Competitive Game Model and Evolutionary Strategy Analysis of Green Power and Thermal Power Generation

Abstract

In the context of achieving carbon peak and carbon neutrality goals, the power industry has become a key and challenging place to promote the green and low-carbon transformation of the economy and society. We selected green power generation enterprises and thermal power generation enterprises in the power industry as the research objects and applied relevant theories such as game theory and low-carbon economy theory to analyze the low-carbon transformation path of electricity under the “dual carbon” goal. We quantitatively analyzed the competition and cooperation relationship between green power and thermal power. Based on mutual benefit preferences, a competitive game model was constructed, and the optimal competitive equilibrium electricity quantity and price of both parties were discussed in different scenarios.
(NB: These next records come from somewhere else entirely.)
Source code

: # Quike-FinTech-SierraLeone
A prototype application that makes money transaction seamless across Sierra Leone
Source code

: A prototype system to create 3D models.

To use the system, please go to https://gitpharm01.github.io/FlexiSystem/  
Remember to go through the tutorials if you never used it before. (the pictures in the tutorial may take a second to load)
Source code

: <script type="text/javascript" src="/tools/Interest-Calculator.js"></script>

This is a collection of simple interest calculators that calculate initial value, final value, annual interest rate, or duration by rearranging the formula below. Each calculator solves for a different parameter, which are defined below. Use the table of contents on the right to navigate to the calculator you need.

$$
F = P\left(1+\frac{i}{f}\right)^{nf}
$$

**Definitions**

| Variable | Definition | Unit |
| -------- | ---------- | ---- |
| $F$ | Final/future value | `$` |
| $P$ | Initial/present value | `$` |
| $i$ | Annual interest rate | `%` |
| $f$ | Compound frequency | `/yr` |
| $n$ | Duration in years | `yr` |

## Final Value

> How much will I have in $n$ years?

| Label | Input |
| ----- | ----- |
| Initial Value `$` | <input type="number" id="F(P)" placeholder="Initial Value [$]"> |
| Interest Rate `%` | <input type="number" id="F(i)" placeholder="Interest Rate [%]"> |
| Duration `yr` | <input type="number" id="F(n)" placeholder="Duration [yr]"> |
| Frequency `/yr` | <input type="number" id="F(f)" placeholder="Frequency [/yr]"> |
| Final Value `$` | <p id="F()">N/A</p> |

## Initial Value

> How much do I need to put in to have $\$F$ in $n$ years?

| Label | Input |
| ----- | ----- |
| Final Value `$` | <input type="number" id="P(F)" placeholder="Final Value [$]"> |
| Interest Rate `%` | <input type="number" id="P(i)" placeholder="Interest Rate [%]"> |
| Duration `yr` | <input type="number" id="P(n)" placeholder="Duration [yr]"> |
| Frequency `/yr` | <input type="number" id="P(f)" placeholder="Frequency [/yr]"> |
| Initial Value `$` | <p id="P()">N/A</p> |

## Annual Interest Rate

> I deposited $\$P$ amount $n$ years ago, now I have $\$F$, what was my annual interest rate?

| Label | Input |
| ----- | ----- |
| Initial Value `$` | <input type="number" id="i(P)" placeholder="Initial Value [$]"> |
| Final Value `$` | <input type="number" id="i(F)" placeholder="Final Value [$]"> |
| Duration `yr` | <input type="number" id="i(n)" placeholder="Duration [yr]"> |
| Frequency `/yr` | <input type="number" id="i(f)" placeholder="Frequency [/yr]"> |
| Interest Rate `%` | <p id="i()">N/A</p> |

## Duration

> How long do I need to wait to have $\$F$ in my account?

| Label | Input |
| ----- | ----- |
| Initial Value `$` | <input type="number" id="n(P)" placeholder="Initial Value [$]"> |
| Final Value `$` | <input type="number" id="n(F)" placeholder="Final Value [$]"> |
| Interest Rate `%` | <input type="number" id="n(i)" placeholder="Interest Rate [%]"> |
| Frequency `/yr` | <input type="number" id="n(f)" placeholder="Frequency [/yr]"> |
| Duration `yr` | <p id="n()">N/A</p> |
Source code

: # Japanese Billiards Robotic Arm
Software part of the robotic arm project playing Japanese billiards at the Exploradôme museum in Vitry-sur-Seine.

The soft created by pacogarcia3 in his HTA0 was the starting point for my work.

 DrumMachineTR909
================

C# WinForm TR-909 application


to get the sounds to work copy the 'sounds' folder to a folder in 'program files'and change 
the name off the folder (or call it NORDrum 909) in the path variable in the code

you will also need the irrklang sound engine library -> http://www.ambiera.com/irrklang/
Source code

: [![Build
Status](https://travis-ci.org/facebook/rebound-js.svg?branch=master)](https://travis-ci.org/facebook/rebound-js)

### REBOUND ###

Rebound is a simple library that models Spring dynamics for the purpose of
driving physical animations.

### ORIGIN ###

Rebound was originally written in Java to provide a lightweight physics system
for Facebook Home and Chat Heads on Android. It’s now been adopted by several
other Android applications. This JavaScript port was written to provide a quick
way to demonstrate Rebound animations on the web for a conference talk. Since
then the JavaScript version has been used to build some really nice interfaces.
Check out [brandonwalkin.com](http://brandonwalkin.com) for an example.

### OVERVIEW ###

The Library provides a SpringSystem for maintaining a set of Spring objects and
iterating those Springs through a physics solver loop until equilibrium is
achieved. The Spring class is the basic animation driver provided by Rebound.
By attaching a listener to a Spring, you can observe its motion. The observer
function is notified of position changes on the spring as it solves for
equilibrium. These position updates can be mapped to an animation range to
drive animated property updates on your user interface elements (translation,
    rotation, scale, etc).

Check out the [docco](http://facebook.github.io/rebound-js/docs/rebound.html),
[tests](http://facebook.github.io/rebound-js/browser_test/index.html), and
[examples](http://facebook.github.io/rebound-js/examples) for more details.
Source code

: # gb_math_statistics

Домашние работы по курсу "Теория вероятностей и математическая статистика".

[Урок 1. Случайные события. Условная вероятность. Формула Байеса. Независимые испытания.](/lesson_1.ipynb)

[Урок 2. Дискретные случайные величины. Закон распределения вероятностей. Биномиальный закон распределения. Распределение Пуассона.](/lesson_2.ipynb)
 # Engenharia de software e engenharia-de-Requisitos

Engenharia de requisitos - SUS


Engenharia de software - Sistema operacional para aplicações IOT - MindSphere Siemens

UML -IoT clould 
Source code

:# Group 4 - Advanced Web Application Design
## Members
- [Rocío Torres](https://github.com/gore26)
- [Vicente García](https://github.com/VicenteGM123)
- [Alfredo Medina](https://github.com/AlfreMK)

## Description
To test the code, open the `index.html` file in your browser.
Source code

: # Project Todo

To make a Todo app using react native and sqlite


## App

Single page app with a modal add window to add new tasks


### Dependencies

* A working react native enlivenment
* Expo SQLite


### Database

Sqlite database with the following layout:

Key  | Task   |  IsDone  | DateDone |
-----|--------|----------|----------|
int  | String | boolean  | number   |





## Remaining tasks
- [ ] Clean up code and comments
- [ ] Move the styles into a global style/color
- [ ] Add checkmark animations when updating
The master–slave game problem was transformed into a double-layer game model and solved using the GA algorithm. We draw the following conclusions: (1) When green power enterprises and thermal power enterprises compete to achieve equilibrium, a high degree of altruistic willingness is a necessary condition for both parties to maximize their own utility. (2) A high-level mutually beneficial relationship is a key factor in effectively improving overall profits. (3) In the long-term mutually beneficial competitive relationship between green power and thermal power, by quantitatively adjusting the internal and external factors that affect system evolution, the quantitative adjustment of the feasible domain boundaries of the evolution of the mutually beneficial competitive relationship can be achieved, thereby influencing the existing transformation of the competitive relationship to evolve toward the desired direction.